THE PROBLEM:
What lines in this listing contain the string "that"? Report each one by copying it.

TASK INPUT:
-- Opening Marker --

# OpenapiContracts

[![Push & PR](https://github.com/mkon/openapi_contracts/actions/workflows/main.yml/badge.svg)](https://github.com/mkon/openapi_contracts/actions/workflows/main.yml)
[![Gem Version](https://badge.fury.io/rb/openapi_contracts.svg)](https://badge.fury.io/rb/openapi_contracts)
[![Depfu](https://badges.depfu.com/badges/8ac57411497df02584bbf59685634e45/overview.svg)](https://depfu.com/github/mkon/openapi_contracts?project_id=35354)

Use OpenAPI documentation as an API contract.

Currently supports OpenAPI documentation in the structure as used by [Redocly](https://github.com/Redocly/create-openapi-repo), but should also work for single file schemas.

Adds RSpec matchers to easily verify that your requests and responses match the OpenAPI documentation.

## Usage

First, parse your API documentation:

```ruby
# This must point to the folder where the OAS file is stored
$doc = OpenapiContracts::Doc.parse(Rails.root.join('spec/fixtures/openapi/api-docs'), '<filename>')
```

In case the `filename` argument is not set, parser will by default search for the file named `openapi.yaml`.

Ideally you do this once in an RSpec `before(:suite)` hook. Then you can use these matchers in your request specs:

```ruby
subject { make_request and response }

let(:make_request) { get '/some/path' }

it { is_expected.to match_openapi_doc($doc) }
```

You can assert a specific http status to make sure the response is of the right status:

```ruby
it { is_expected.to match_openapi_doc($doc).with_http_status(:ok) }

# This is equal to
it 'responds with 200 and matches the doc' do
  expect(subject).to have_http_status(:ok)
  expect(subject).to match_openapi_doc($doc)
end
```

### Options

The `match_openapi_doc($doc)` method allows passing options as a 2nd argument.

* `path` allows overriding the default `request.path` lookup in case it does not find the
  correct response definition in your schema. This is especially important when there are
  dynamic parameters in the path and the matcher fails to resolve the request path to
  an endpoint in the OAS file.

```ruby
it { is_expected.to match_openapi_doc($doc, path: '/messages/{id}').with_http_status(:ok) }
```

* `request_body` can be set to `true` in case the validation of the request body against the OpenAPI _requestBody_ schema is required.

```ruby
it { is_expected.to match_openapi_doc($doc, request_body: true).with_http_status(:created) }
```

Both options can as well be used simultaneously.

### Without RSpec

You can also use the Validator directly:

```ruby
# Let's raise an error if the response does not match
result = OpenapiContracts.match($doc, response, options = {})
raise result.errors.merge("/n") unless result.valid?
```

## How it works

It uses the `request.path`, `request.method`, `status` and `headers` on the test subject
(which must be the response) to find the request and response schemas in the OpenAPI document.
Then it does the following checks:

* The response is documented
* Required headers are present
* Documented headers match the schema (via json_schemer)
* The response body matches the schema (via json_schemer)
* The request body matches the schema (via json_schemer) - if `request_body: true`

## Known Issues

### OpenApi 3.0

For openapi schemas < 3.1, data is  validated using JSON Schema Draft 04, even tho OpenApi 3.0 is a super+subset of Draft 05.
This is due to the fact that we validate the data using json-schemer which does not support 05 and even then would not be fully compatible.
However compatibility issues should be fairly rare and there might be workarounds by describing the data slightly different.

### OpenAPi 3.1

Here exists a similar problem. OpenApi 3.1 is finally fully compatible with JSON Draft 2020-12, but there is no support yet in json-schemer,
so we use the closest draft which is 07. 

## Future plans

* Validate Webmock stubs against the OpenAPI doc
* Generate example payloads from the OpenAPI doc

-- Closing Marker --
-- Opening Marker --

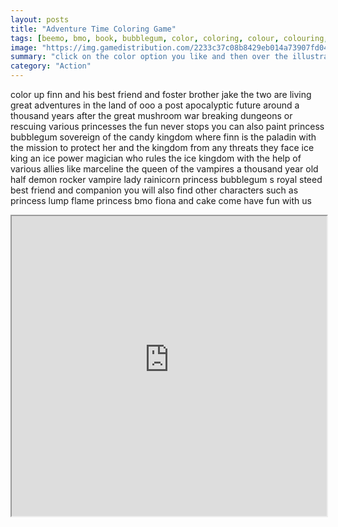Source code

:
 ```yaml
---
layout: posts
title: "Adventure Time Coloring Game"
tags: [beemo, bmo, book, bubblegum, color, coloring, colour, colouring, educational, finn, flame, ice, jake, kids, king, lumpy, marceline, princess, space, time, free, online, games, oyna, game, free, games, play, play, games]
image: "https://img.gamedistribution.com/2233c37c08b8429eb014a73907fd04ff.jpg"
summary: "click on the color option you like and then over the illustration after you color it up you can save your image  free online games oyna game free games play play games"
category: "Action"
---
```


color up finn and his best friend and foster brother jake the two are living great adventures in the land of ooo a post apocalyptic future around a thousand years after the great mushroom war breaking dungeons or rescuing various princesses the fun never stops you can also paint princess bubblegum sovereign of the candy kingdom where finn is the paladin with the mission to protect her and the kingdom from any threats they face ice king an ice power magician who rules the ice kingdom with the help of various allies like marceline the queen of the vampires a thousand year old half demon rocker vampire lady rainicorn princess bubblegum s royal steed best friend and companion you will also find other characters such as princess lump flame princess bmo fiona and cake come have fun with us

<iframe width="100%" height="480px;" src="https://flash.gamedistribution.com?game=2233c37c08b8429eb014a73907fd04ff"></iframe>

-- Closing Marker --
-- Opening Marker --

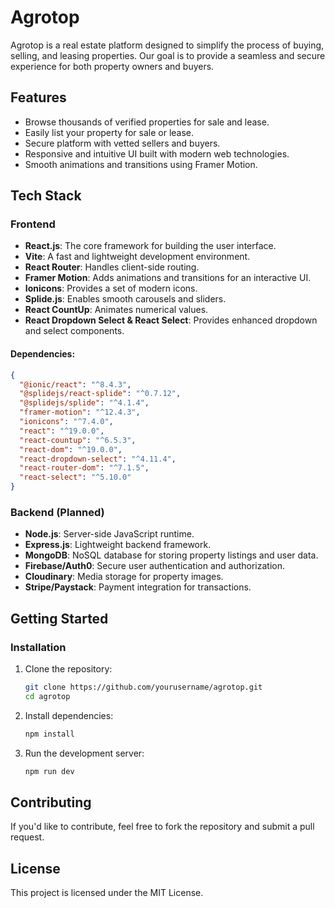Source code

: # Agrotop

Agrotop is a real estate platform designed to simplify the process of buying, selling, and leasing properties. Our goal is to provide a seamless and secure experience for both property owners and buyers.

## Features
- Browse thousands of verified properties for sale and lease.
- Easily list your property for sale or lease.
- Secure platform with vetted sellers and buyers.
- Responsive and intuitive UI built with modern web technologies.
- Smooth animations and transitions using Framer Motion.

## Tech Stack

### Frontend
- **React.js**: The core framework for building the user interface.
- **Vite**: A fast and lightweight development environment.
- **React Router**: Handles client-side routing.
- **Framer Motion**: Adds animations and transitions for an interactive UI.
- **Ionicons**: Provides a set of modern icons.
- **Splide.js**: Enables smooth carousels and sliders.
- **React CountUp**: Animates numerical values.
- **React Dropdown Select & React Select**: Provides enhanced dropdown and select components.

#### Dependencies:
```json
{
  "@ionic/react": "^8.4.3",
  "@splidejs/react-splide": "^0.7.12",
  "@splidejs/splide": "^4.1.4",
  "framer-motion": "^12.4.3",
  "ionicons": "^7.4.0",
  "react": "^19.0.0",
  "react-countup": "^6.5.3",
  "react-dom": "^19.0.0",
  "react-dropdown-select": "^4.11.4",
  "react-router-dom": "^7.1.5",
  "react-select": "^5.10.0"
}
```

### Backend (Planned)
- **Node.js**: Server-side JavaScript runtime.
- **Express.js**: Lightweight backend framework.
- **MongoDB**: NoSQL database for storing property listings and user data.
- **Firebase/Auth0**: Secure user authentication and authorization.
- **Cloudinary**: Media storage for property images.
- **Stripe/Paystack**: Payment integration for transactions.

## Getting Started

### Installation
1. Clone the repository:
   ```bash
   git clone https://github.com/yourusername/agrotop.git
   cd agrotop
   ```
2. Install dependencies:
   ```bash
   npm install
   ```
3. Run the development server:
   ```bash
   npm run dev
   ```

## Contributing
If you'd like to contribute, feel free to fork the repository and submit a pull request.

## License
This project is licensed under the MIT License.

-- Closing Marker --

THE COMPLETED TASK:
Adds RSpec matchers to easily verify that your requests and responses match the OpenAPI documentation.
This is due to the fact that we validate the data using json-schemer which does not support 05 and even then would not be fully compatible.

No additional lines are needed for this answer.